The United States of Africa is a hypothetical concept of a federation of some or all of the 54 sovereign states and two disputed states on the continent of Africa. The concept takes its origin from Marcus Garvey's 1924 poem "Hail, United States of Africa".
The idea of a multinational unifying African state has been compared to various medieval African empires, including the Ethiopian Empire, the Ghana Empire, the Mali Empire, the Songhai Empire, the Benin Empire, the Kanem Empire, and other historic nation states.During the late 19th and early 20th century the majority of African land was controlled by various European empires, with the British controlling around 30 percent of the African population at its peak.
The term "United States of Africa" was mentioned first by Marcus Garvey in his poem Hail, United States of Africain 1924. Garvey's ideas and formation systems deeply influenced former Africa leaders and the rebirth of the African Union.
In February 2009, upon being elected chairman of the 53-nation African Union in Ethiopia, Gaddafi told the assembled African leaders: "I shall continue to insist that our sovereign countries work to achieve the United States of Africa."The BBC reported that Gaddafi had proposed "a single African military force, a single currency and a single passport for Africans to move freely around the continent". Other African leaders stated they would study the proposal's implications, and re-discuss it in May 2009.

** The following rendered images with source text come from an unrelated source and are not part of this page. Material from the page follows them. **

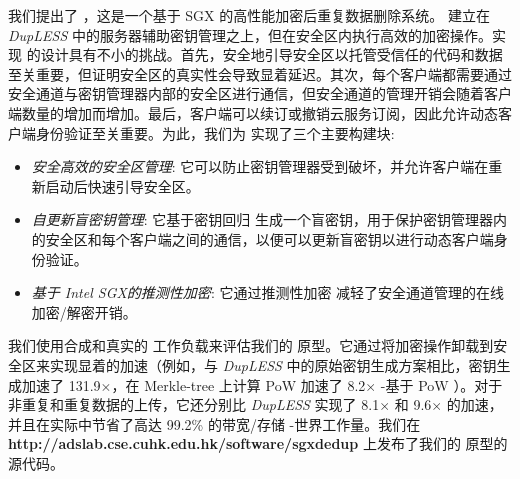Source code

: 我们提出了 \sysnameS，这是一个基于 SGX 的高性能加密后重复数据删除系统。 \sysnameS 建立在 {\em DupLESS} \cite{bellare2013DupLESS} 中的服务器辅助密钥管理之上，但在安全区内执行高效的加密操作。实现 \sysnameS 的设计具有不小的挑战。首先，安全地引导安全区以托管受信任的代码和数据至关重要，但证明安全区的真实性会导致显着延迟。其次，每个客户端都需要通过安全通道与密钥管理器内部的安全区进行通信，但安全通道的管理开销会随着客户端数量的增加而增加。最后，客户端可以续订或撤销云服务订阅，因此允许动态客户端身份验证至关重要。为此，我们为 \sysnameS 实现了三个主要构建块: 

\begin{itemize}[leftmargin=*]
    \item \textit{安全高效的安全区管理}:
        它可以防止密钥管理器受到破坏，并允许客户端在重新启动后快速引导安全区。
    \item \textit{自更新盲密钥管理}:
        它基于密钥回归 \cite{fu06} 生成一个盲密钥，用于保护密钥管理器内的安全区和每个客户端之间的通信，以便可以更新盲密钥以进行动态客户端身份验证。
    \item \textit{基于 Intel SGX的推测性加密}:
        它通过推测性加密 \cite{eduardo19} 减轻了安全通道管理的在线加密/解密开销。
\end{itemize}

我们使用合成和真实的 \cite{fsl,meyer11} 工作负载来评估我们的 \sysnameS 原型。它通过将加密操作卸载到安全区来实现显着的加速（例如，与 {\em DupLESS} \cite{bellare2013DupLESS} 中的原始密钥生成方案相比，密钥生成加速了 131.9$\times$，在 Merkle-tree 上计算 PoW 加速了 8.2$\times$ -基于 PoW \cite{halevi11}）。对于非重复和重复数据的上传，它还分别比 {\em DupLESS} \cite{bellare2013DupLESS} 实现了 8.1$\times$ 和 9.6$\times$ 的加速，并且在实际中节省了高达 99.2\% 的带宽/存储 -世界工作量。我们在 {\bf http://adslab.cse.cuhk.edu.hk/software/sgxdedup} 上发布了我们的 \sysnameS 原型的源代码。 

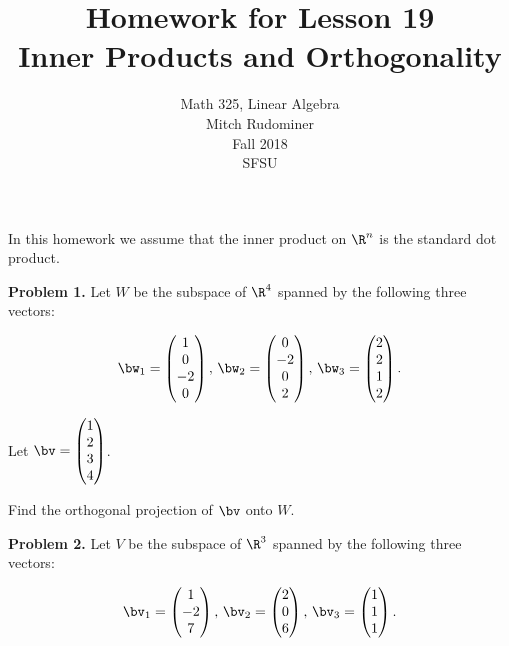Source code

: \documentclass[oneside,12pt]{amsart}
\begin{document}
\title{Homework for Lesson 19 \\ Inner Products and Orthogonality}
\author{Math 325, Linear Algebra \\ Mitch Rudominer \\ Fall 2018 \\ SFSU }
\date{}

\maketitle

\bigskip

In this homework we assume that the inner product on $\R^n$ is the standard
dot product.

\bigskip

\textbf{Problem 1.} Let $W$ be the subspace of $\R^4$ spanned by the
following three vectors:

$$
\bw_1=
\begin{pmatrix}
1  \\
0  \\
-2 \\
0
\end{pmatrix}
\text{, }
\bw_2=
\begin{pmatrix}
0 \\
-2\\
0 \\
2
\end{pmatrix}
\text{, }
\bw_3=
\begin{pmatrix}
2 \\
2 \\
1 \\
2
\end{pmatrix}
.$$

Let $\bv=
\begin{pmatrix}
1 \\
2 \\
3 \\
4
\end{pmatrix}
$.

\bigskip

Find the orthogonal projection of $\bv$ onto $W$.

\bigskip
\bigskip
\bigskip
\bigskip

\textbf{Problem 2.} Let $V$ be the subspace of $\R^3$ spanned by the following
three vectors:

$$
\bv_1=
\begin{pmatrix}
1  \\
-2  \\
7   \\
\end{pmatrix}
\text{, }
\bv_2=
\begin{pmatrix}
2 \\
0\\
6 \\
\end{pmatrix}
\text{, }
\bv_3=
\begin{pmatrix}
1 \\
1 \\
1 \\
\end{pmatrix}
.$$
\end{document}
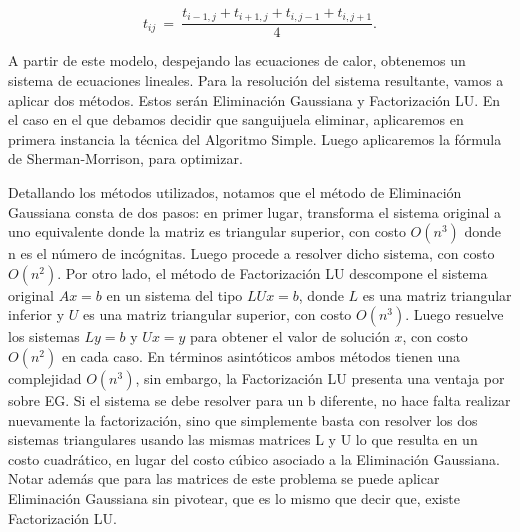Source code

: \begin{equation}
t_{ij} \ =\ \frac{ t_{i-1,j} + t_{i+1,j} + t_{i,j-1} + t_{i,j+1}}{4}.\label{eq:calordd}
\end{equation}



A partir de este modelo, despejando las ecuaciones de calor, obtenemos un sistema de ecuaciones lineales. Para la resolución del sistema resultante, vamos a aplicar dos métodos. Estos serán Eliminación Gaussiana y Factorización LU. En el caso en el que debamos decidir que sanguijuela eliminar, aplicaremos en primera instancia la técnica del Algoritmo Simple. Luego aplicaremos la fórmula de Sherman-Morrison, para optimizar. 

Detallando los métodos utilizados, notamos que el método de Eliminación Gaussiana consta de dos pasos: en primer lugar, transforma el sistema original a uno equivalente donde la matriz es triangular superior, con costo $O(n^3)$ donde n es el número de incógnitas. Luego procede a resolver dicho sistema, con costo $O(n^2)$. Por otro lado, el método de Factorización LU descompone el sistema original
$Ax = b$ en un sistema del tipo $LUx = b$, donde $L$ es una matriz triangular inferior y $U$ es una matriz triangular superior, con costo $O(n^3)$. Luego resuelve los sistemas $Ly = b$ y $Ux = y$ para obtener el valor de solución $x$, con costo $O(n^2)$ en cada caso. En términos asintóticos ambos métodos tienen una complejidad $O(n^3)$, sin embargo, la Factorización LU presenta una ventaja por sobre EG. Si el sistema se debe resolver para un b diferente, no hace falta realizar nuevamente la factorización, sino que simplemente basta con resolver los dos sistemas triangulares usando las mismas matrices L y U lo que resulta en un costo cuadrático, en lugar del costo cúbico asociado a la Eliminación Gaussiana. \\

Notar además que para las matrices de este problema se puede aplicar Eliminación Gaussiana sin pivotear, que es lo mismo que decir que, existe Factorización LU.
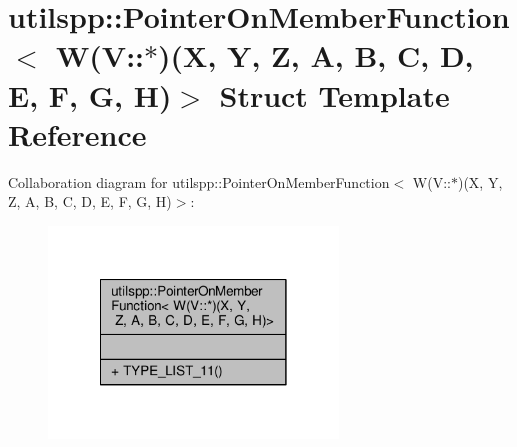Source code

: \hypertarget{structutilspp_1_1PointerOnMemberFunction_3_01W_07V_1_1_5_08_07X_00_01Y_00_01Z_00_01A_00_01B_00_0c1190c13a8ba22e2b017a7c30228b2d5}{\section{utilspp\-:\-:Pointer\-On\-Member\-Function$<$ W(V\-:\-:$\ast$)(X, Y, Z, A, B, C, D, E, F, G, H)$>$ Struct Template Reference}
\label{structutilspp_1_1PointerOnMemberFunction_3_01W_07V_1_1_5_08_07X_00_01Y_00_01Z_00_01A_00_01B_00_0c1190c13a8ba22e2b017a7c30228b2d5}
}


Collaboration diagram for utilspp\-:\-:Pointer\-On\-Member\-Function$<$ W(V\-:\-:$\ast$)(X, Y, Z, A, B, C, D, E, F, G, H)$>$\-:\nopagebreak
\begin{figure}[H]
\begin{center}
\leavevmode
\includegraphics[width=218pt]{structutilspp_1_1PointerOnMemberFunction_3_01W_07V_1_1_5_08_07X_00_01Y_00_01Z_00_01A_00_01B_00_08421ae4afb25a7d77780614682f2ee2b}
\end{center}
\end{figure}
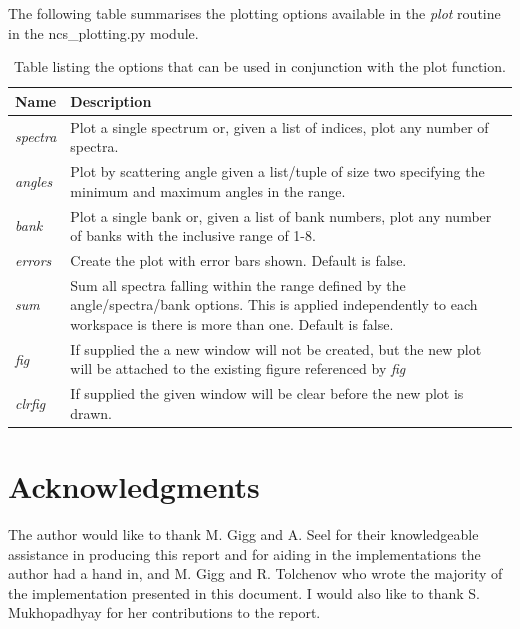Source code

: \documentclass[paper=a4, fontsize=11pt]{scrartcl}	%
\numberwithin{equation}{section}															%
\numberwithin{figure}{section}																%
\numberwithin{table}{section}
\begin{document}
\begin{appendices}
The following table summarises the plotting options available in the \textit{plot} routine in the ncs\_plotting.py module.
\begin{table}[H]
\centering
\begin{tabular}{ l p{15cm}}
Name & Description \\ \hline
\textit{spectra} & Plot a single spectrum or, given a list of indices, plot any number of spectra. \\ \hline
\textit{angles} & Plot by scattering angle given a list/tuple of size two specifying the minimum and maximum angles in the range. \\ \hline
\textit{bank} & Plot a single bank or, given a list of bank numbers, plot any number of banks with the inclusive range of 1-8. \\ \hline
\textit{errors} & Create the plot with error bars shown. Default is false. \\ \hline
\textit{sum} & Sum all spectra falling within the range defined by the angle/spectra/bank options. This is applied independently to each workspace is there is more than one. Default is false.\\ \hline
\textit{fig} & If supplied the a new window will not be created, but the new plot will be attached to the existing figure referenced by \textit{fig}\\ \hline
\textit{clrfig} & If supplied the given window will be clear before the new plot is drawn. \\ \hline
\end{tabular}
\caption{Table listing the options that can be used in conjunction with the plot function.}
\label{table:plotting-parameters}
\end{table}

\section*{Acknowledgments}
The author would like to thank M. Gigg and A. Seel for their knowledgeable assistance in producing this report and for aiding in the implementations the author had a hand in, and M. Gigg and R. Tolchenov who wrote the majority of the implementation presented in this document. I would also like to thank S. Mukhopadhyay for her contributions to the report.
\end{appendices}


\end{document}
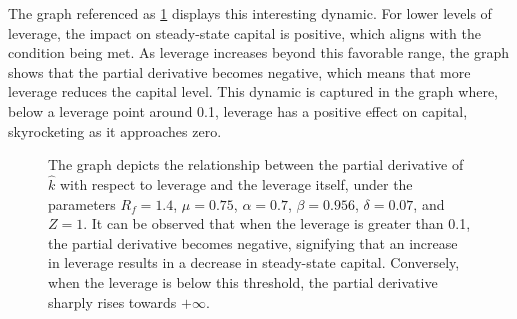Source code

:\documentclass[12pt]{report}
\begin{document}
The graph referenced as \ref{plot_part} displays this interesting dynamic. For lower levels of leverage, the impact on
steady-state capital is positive, which aligns with the condition being met. As leverage increases beyond this favorable
range, the graph shows that the partial derivative becomes negative, which means that more leverage reduces the capital
level. This dynamic is captured in the graph where, below a leverage point around 0.1, leverage has a positive effect on
capital, skyrocketing as it approaches zero. 
\begin{figure}
    \centering
    \caption{The graph depicts the relationship between the partial derivative of \(\hat{k}\) with respect to
        leverage and the leverage itself, under the parameters \(R_f=1.4\), \(\mu=0.75\), \(\alpha= 0.7\),
        \(\beta=0.956\), \(\delta =0.07\), and \(Z=1\). It can be observed that when the leverage is greater than 0.1,
        the partial derivative becomes negative, signifying that an increase in leverage results in a decrease in
        steady-state capital. Conversely, when the leverage is below this threshold, the partial derivative sharply
        rises towards \(+\infty\). }
    \label{plot_part}
\end{figure}
\end{document}
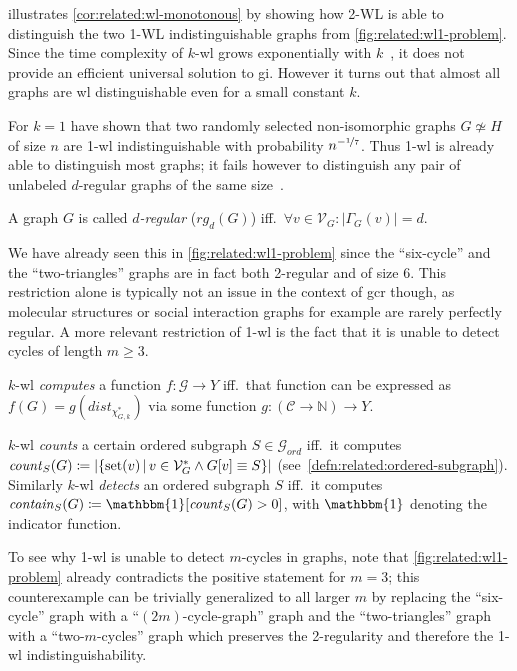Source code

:  illustrates \cref{cor:related:wl-monotonous} by showing how 2-WL is able to distinguish the two 1-WL indistinguishable graphs from \cref{fig:related:wl1-problem}.
Since the time complexity of $k$-\acs{wl} grows exponentially with $k$~\cite[cor.~1.9.7]{Immerman1990}, it does not provide an efficient universal solution to \ac{gi}.
However it turns out that almost all graphs are \ac{wl} distinguishable even for a small constant $k$.

For $k = 1$ \citet{Babai1980} have shown that two randomly selected non-isomorphic graphs $G \not\simeq H$ of size $n$ are 1-\acs{wl} indistinguishable with probability $n^{-\nicefrac{1}{7}}$.
Thus 1-\acs{wl} is already able to distinguish most graphs; it fails however to distinguish any pair of unlabeled $d$-regular graphs of the same size~\cite[cor.~1.8.5]{Immerman1990}.
\begin{defn}
	A graph $G$ is called \textit{$d$-regular} ($\mathit{rg}_d(G)$) iff.\ $\forall v \in \mathcal{V}_G: {|\Gamma_G(v)|} = d$.
\end{defn}
We have already seen this in \cref{fig:related:wl1-problem} since the ``six-cycle'' and the ``two-triangles'' graphs are in fact both 2-regular and of size 6.
This restriction alone is typically not an issue in the context of \ac{gcr} though, as molecular structures or social interaction graphs for example are rarely perfectly regular.
A more relevant restriction of 1-\acs{wl} is the fact that it is unable to detect cycles of length $m \geq 3$.
\begin{defn}\label{defn:related:wl-compute}
	$k$-\acs{wl} \textit{computes} a function $f: \mathcal{G} \to Y$ iff.\ that function can be expressed as $f(G) = g(\mathit{dist}_{\chi_{G, k}^{*}})$ via some function $g: (\mathcal{C} \to \mathbb{N}) \to Y$.
\end{defn}
\begin{defn}\label{defn:related:wl-count-detect}
	$k$-\acs{wl} \textit{counts} a certain ordered subgraph $S \in \mathcal{G}_{\mathit{ord}}$ iff.\ it computes $\mathit{count}_S(G) \coloneqq \left|\{ \operatorname{set}(v)\, |\, v \in \mathcal{V}_G^{*} \land G[v] \equiv S \}\right|$ (see~\cref{defn:related:ordered-subgraph}).
	Similarly $k$-\acs{wl} \textit{detects} an ordered subgraph $S$ iff.\ it computes $\mathit{contain}_S(G) \coloneqq \mathbbm{1}[\mathit{count}_S(G) > 0]$, with $\mathbbm{1}$ denoting the indicator function.
\end{defn}
To see why 1-\acs{wl} is unable to detect $m$-cycles in graphs, note that \cref{fig:related:wl1-problem} already contradicts the positive statement for $m = 3$;
this counterexample can be trivially generalized to all larger $m$ by replacing the ``six-cycle'' graph with a ``$(2m)$-cycle-graph'' graph and the ``two-triangles'' graph with a ``two-$m$-cycles'' graph which preserves the 2-regularity and therefore the 1-\acs{wl} indistinguishability.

The focus for developing the United States of Africa so far has been on building subdivisions of Africa - the proposed East African Federation can be seen as an example of this. Former President of Senegal, Abdoulaye Wade, had indicated that the United States of Africa could exist as early as 2017.The African Union, by contrast, has set itself the task of building a "united and integrated" Africa by 2025. Gaddafi had also indicated that the proposed federation may extend as far west as the Caribbean: Haiti, Jamaica, the Dominican Republic, the Bahamas and other islands featuring a large African diaspora, may be invited to join.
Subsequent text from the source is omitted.